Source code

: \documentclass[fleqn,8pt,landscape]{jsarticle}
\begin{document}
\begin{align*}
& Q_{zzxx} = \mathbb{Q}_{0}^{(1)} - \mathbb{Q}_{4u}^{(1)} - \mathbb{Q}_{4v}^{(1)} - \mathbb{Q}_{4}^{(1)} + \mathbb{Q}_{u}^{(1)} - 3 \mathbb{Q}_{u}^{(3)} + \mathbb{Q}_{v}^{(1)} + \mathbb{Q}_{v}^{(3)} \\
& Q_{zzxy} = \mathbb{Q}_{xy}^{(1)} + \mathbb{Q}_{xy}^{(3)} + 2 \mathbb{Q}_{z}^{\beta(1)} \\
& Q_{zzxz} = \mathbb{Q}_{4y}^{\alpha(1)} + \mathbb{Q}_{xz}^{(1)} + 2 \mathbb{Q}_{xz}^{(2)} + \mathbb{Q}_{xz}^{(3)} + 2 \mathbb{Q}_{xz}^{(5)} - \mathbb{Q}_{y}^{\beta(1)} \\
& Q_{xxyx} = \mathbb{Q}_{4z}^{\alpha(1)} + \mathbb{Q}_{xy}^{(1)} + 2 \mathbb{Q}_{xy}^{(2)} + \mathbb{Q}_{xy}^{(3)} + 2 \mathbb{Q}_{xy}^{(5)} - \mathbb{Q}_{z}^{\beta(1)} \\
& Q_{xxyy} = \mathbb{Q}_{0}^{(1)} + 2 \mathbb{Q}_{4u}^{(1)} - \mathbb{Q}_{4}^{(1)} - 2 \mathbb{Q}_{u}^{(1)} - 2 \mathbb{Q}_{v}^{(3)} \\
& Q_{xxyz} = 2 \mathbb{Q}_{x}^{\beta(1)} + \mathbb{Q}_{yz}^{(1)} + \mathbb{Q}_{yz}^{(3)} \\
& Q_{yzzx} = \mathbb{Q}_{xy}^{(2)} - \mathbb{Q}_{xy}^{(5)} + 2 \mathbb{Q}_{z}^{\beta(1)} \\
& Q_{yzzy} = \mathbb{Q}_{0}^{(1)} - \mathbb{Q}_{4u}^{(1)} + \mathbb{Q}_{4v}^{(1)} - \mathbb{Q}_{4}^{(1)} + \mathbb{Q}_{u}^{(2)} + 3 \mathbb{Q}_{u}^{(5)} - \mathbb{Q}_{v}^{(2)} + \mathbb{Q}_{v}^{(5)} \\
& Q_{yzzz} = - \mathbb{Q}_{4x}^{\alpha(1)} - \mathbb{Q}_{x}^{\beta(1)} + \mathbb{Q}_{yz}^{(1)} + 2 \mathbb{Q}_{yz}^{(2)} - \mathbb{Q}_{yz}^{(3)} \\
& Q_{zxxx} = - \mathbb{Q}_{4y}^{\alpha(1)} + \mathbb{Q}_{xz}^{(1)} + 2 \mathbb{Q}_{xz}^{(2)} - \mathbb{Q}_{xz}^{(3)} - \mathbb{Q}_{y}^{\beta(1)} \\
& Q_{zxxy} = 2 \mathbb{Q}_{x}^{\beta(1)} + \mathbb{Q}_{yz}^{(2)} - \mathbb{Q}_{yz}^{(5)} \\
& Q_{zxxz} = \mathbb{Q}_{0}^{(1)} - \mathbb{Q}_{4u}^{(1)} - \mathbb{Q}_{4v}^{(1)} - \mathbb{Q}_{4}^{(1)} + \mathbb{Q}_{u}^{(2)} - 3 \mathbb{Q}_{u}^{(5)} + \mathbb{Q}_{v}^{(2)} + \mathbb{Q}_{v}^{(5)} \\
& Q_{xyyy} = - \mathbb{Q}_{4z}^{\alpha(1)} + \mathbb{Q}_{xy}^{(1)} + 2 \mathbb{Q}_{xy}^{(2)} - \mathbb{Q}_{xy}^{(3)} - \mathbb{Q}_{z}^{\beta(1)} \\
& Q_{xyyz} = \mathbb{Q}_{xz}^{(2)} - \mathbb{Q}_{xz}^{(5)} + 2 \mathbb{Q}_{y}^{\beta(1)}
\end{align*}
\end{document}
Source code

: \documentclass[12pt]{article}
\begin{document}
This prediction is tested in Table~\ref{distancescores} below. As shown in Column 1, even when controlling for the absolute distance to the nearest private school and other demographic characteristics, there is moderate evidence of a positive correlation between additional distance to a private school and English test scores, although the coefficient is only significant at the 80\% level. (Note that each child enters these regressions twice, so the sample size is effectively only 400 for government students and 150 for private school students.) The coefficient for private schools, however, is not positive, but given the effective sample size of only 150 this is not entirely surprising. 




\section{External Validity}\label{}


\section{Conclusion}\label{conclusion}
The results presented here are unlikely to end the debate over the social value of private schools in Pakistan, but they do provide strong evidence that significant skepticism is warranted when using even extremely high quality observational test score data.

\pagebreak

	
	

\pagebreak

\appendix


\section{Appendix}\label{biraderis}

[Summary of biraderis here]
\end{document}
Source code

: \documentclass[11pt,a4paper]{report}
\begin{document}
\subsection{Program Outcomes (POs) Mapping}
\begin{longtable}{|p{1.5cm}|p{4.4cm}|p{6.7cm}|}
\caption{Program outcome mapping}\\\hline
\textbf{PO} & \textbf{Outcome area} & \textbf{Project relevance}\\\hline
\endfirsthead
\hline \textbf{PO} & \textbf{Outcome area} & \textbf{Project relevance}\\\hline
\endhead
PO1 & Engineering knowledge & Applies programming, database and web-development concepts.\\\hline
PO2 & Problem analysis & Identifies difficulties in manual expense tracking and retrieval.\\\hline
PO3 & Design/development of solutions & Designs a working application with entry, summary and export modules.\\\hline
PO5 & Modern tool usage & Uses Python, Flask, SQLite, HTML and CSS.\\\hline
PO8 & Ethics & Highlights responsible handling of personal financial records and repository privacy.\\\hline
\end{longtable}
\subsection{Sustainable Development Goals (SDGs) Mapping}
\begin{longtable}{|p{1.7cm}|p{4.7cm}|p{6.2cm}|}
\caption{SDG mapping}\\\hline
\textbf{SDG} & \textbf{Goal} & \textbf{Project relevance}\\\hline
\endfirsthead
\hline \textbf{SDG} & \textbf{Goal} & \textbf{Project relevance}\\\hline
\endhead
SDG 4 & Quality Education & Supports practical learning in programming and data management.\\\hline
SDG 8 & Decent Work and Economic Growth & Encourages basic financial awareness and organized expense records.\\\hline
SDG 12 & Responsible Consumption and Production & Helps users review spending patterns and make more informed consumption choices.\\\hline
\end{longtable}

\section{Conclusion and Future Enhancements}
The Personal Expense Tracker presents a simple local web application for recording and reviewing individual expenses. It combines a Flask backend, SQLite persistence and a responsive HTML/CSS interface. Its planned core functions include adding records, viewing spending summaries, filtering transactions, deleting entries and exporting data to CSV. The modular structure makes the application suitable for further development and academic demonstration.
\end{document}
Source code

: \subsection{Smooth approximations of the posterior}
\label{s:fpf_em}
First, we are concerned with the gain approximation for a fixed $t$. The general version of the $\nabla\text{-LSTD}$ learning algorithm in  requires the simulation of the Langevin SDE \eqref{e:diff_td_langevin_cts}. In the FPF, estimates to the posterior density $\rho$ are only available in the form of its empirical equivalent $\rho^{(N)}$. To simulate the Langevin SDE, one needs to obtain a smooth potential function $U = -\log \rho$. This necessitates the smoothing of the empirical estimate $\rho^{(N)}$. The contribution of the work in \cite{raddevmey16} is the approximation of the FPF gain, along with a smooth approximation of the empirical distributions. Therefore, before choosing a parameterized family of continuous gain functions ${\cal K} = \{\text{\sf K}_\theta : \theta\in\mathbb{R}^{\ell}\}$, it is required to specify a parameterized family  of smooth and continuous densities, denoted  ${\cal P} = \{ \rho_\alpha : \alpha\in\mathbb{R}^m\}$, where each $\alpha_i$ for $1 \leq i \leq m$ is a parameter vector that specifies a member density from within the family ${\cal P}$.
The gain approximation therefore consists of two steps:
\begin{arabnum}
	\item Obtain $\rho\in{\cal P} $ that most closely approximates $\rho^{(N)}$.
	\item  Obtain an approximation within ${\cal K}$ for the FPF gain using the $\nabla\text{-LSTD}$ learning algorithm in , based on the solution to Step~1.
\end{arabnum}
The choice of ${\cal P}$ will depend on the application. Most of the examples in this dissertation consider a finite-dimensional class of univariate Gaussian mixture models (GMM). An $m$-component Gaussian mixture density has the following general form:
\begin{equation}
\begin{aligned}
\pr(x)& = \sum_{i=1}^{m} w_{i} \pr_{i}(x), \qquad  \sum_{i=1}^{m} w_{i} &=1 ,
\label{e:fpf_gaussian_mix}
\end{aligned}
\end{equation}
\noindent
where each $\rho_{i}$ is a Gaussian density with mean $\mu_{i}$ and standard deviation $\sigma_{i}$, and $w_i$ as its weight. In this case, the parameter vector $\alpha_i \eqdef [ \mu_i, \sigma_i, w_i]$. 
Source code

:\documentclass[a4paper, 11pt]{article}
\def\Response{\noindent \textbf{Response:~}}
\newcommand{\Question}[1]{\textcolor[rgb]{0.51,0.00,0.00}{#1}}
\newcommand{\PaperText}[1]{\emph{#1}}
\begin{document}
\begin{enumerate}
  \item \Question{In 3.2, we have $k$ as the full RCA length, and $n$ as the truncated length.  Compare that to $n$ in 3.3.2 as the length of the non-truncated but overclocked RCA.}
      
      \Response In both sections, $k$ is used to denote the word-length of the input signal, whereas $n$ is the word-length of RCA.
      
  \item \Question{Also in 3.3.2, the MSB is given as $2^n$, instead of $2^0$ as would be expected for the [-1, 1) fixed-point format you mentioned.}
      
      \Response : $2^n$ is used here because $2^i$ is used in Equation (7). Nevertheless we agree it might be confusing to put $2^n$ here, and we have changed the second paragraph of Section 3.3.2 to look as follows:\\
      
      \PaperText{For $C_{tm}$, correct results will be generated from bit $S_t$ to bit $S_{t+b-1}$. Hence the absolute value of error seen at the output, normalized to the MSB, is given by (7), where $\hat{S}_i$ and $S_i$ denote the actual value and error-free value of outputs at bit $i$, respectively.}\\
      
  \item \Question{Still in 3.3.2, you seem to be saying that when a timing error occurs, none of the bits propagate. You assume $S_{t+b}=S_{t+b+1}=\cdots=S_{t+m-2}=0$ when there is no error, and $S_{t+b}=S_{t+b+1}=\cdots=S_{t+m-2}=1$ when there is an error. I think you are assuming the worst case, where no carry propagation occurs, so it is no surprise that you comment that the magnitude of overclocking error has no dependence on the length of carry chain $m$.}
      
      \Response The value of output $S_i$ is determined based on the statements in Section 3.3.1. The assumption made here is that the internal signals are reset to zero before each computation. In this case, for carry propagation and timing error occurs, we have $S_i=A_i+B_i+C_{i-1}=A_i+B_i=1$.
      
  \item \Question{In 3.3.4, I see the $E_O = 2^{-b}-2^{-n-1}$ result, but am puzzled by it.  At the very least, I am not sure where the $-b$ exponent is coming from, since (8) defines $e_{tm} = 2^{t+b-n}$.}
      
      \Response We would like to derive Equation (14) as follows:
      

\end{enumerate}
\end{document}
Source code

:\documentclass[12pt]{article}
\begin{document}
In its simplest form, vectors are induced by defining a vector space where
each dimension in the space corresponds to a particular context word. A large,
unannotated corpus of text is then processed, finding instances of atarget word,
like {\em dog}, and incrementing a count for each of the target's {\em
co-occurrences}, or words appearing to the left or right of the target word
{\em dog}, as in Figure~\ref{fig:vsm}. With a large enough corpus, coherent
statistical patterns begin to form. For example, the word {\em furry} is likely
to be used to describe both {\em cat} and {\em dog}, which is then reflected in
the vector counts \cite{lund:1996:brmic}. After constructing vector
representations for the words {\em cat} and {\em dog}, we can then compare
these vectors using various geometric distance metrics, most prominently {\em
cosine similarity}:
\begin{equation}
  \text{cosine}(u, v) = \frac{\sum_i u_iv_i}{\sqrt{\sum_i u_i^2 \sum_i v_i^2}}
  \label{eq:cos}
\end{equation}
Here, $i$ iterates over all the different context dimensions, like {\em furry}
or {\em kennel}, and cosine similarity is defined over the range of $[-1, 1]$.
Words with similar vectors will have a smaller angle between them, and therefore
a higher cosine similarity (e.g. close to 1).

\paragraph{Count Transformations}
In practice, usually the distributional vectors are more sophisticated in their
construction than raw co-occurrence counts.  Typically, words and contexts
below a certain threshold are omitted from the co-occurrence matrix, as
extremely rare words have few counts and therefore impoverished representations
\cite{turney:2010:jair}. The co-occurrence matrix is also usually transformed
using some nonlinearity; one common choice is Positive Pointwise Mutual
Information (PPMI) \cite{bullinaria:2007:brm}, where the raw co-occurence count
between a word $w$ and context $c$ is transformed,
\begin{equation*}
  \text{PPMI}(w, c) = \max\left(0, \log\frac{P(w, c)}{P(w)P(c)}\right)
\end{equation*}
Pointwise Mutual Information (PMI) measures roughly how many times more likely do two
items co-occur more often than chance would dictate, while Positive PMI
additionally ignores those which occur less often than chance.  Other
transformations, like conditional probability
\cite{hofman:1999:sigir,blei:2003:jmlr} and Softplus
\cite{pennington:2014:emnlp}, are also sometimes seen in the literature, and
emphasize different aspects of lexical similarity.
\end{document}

---*---

Directions:
In the listing above, find each line with the word "PaperText" and return it.

Response below:
\newcommand{\PaperText}[1]{\emph{#1}}
      \PaperText{For $C_{tm}$, correct results will be generated from bit $S_t$ to bit $S_{t+b-1}$. Hence the absolute value of error seen at the output, normalized to the MSB, is given by (7), where $\hat{S}_i$ and $S_i$ denote the actual value and error-free value of outputs at bit $i$, respectively.}\\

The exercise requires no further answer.